Cat Sick Blues

CAT SICK BLUES

Directed by Dave Jackson

Australia 2015

PLOT

Ted is a neurotic, chronically obsessed with the death of his cat Patrick and convinced he can bring him back to life by sacrificing nine human lives. His deranged plan hits a snag when he meets Claire, a YouTuber who gained fame thanks to her cat Imelda and is also struggling to overcome the recent loss of her beloved pet.

CONSIDERATIONS

The plot speaks of a disturbing psychological labyrinth that could test your mental sanity. Don’t worry, it truly is, but that’s not all there is to it.

Primarily funded through a Kickstarter crowdfunding campaign of about $15,000, Cat Sick Blues had limited distribution in the director’s homeland, Australia. A critical eye will immediately notice the film’s low-budget profile, the cut of some shots, and particularly the occasionally amateurish level of acting. However, this plays significantly in the film’s favor, lending a touch of realism and, given that we’re talking about an extreme horror film, the weird atmosphere that characterizes snuff products.

Ted and Claire are united by the same fate: the death of their cat and the subsequent trauma they must overcome. Same fate, different outcomes. For Ted, Patrick is a lifelong friend, probably his only loyal companion since childhood (as seen in the images during the end credits). The death will deliver the final blow to an already twisted and disturbed mind. For Claire, Imelda is a tool of wealth, the web star who, thanks to her popularity, ensures fame and prosperity for her owner. The sudden death of the cat and the rape she suffers plunge Claire into a spiral of pain and solitude.

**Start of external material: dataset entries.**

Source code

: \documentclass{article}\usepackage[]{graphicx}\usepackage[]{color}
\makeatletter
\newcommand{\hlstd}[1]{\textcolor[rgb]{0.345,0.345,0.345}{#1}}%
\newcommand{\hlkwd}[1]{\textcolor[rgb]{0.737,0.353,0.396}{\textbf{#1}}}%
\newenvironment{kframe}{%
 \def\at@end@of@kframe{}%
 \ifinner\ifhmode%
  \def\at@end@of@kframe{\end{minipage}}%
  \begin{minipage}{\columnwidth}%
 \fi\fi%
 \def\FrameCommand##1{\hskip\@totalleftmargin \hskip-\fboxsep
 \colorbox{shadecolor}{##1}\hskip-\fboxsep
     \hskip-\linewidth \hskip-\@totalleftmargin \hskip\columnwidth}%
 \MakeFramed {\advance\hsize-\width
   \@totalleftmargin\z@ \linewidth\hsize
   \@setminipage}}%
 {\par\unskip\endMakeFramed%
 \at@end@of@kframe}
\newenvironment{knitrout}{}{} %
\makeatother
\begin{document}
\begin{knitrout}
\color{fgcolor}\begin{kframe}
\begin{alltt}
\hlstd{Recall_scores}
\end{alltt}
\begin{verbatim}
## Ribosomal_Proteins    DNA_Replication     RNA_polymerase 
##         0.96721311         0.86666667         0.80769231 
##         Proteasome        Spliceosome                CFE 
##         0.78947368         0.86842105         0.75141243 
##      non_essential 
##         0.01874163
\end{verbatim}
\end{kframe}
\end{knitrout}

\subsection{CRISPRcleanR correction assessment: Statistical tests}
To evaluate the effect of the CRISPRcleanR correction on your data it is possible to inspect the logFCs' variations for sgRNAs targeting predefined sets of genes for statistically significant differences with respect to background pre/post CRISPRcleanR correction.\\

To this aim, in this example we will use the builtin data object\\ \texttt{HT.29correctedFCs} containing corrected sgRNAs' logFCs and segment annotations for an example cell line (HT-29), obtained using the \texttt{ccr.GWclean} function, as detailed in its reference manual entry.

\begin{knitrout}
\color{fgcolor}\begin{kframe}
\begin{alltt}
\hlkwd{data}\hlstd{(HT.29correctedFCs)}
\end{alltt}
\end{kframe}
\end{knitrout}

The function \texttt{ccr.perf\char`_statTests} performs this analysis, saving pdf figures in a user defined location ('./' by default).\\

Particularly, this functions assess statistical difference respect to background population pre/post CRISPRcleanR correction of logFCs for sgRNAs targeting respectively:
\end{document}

In this, Jackson works well by carving out the profiles of two convincing and credible protagonists, extracting the best possible performance from them, and fitting them into this shocking delirium. The result is an unpredictable and at times shocking film that relies on dynamics suspended between slasher and torture porn to shock the viewer but also knows how to rise above the average low-budget B-movie due to its unusual attention to character development and its sharp critique of the contradictions of contemporary society.

Indeed, the underlying criticisms that emerge as subplots are numerous, most notably how the director inserts the alienation of humankind in the age of social networks, where you are someone if you have followers, and a subtle finger-pointing at those who obsessively idolize their pets. From these principles, a rotten, sick, evil, and disturbing wall rises, made of blood, gore, splatter, and violence where everything is shown to us. The protagonist’s look is iconic: oversized cat mask, clawed gloves, giant hooked penis, and a sweater several sizes too small (which will make you laugh at first glance but will later understand why).

Jackson has no filters; everything is irreverent and out of control. The killer, being a sick person, is not the epitome of elegance and believes he can bring the cat back to life by immersing the corpse (which he keeps frozen in his home freezer) in the blood of nine victims. So, he kills, decapitates, crushes skulls, collects tanks of blood, and rapes with the enormous phallic prosthesis nine unfortunates in a series of truly remarkable splatter moments.

In all of this, you will find absurd sequences, some flawed, others unbearable, but also some remarkable for a film that will delight fans of the extreme genre.

PANDEMONIUM MOMENT

When Ted/Patrick sneaks into the bedroom while four girls are sleeping in a hostel and kills them all in different ways to the notes of “Repulsion” by Mistabishi in a slow-motion scene you will hardly forget.